I would like to say that, too.
I don’t think there’s anything more important–and perhaps anything more lacking–in properly interpreting Scripture than this. My entire higher education has been in biblical studies, so I have been trained to think about the original historical contexts of the biblical writings without even thinking about it. This isn’t something that should be true of only people with the same sort of education as me, however.
Many readers without any formal education on how to interpret ancient texts simply don’t know that what is needed is a close look at who wrote, to whom, when, why, where, etc. Instead interpreting a word or idea first through the lens of whatever information we have about its original author and reader, the natural move for many is to simply receive that word or idea into their own context. It’s like an American going to England and being asked if she wants a biscuit. She says yes, taking the word “biscuit” directly into her own American context (which is a foreign context in England) and she receives something almost totally different from what she expected to receive. What she actually receives she has a word for, but it comes from her own, American, foreign context; to her, it is a “cookie.”
It is this practice of not considering (or being unaware) of the differences between one’s own context and the context from which a text comes that has led to the myriad of strange conclusions as to what Revelation, for instance, is actually talking about. It is reading a text as if its words apply directly to your own linguistic, cultural, historical, situation.

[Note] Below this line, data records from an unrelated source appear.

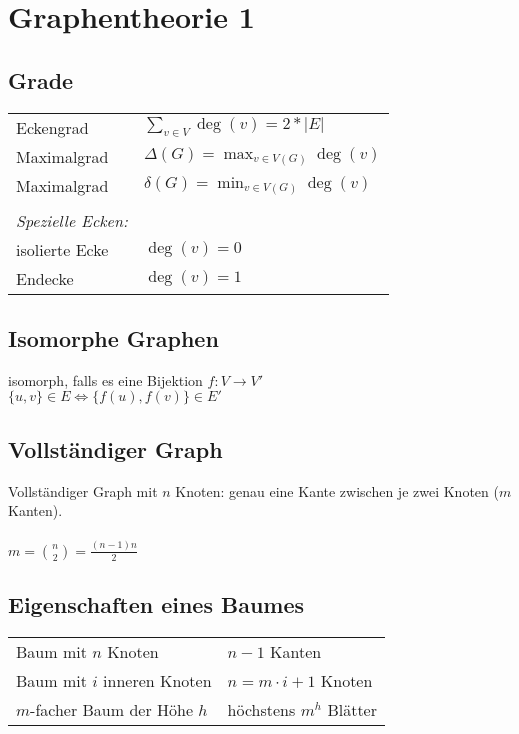\section{Graphentheorie 1}

\subsection{Grade}
\begin{tabular}{@{}ll}
    Eckengrad & $ \sum_{v \in V} \deg(v) = 2 * |E| $ \\
    Maximalgrad & $ \Delta(G) = \max_{v \in V(G)} {\deg}(v) $ \\
    Maximalgrad & $ \delta(G) = \min_{v \in V(G)} {\deg}(v) $ \\
    & \\
    \textit{Spezielle Ecken:} & \\
    isolierte Ecke & $ \deg(v) = 0 $ \\
    Endecke & $ \deg(v) = 1 $ \\
\end{tabular}

\subsection{Isomorphe Graphen}
isomorph, falls es eine Bijektion $ f : V \rightarrow V'$ \\
$ \{ u, v \} \in E \Leftrightarrow \{f(u), f(v)\} \in E' $

\subsection{Vollständiger Graph}
Vollständiger Graph mit $n$ Knoten: genau eine Kante zwischen je zwei Knoten ($m$ Kanten). \\
\\
$ m = \binom{n}{2} = \frac{(n-1)n}{2} $ 

\subsection{Eigenschaften eines Baumes}
\begin{tabular}{@{}ll}
    Baum mit $n$ Knoten & $n-1$ Kanten \\
    Baum mit $i$ inneren Knoten & $n=m \cdot i + 1$ Knoten \\
    $m$-facher Baum der Höhe $h$ & höchstens $m^h$ Blätter \\
\end{tabular}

And It’s even trickier for readers, not just of any ancient text, but those who consult the Bible as an authoritative revelation of God. We don’t even want to think about the idea that the Bible was not written to us. Of course it was! It’s what we memorize, meditate over, pray with, it’s what informs us, encourages us, disciplines us, guides us. The Bible was written to us! Stop being heretical, Nathan.
Well, no, I actually don’t think that’s the best way to think about it. I think the best way to think about it is as if the Bible was written for us (and that’s not heretical so you can relax). Paul’s letter to Titus was written to, wait for it, Titus. In God’s grand scheme, it was written for us, but Paul most likely never envisioned that he was also writing to 21st-century believers. And we take Paul most seriously, and we treat the Bible most respectfully, when we listen first to Paul writing to Titus. And only as a second order to that, what it means for us.
And it’s the same way with the entire rest of the Bible.
Even in a portion of Scripture regarded most highly by Christians like the Sermon on the Mount for how it illustrates the proper Christian ethical life—we cannot say that it was composed and delivered to the church. Because, it was not written to be immediately understood and applied by Christian believers made mostly of Gentiles who worship the risen and ascended Lord. It was written to be immediately understood and applied by first-century Palestinian Jews still waiting for a Messiah and still curious about how and when the future age of peace and justice will be established.
What was true for those ancient Jews, in some ways is true for us, but that truth is not directly communicated to us. We have to engage in interpretation, in the principled system of inquiry known as hermeneutics, i.e., properly interpreting and applying the Bible. We have to respect context, both our own, and foreign ones. To do so is to honor the way that God has chosen to make himself known–through history, through events, through conversation, through argument, through language, culture, irony, suspense, characters, rhetoric, and so on. And not to us, but for us.
The first thing I try to teach grad students is “To them, for us” (1 Cor 10:1-11, etc). Great line from LTJ.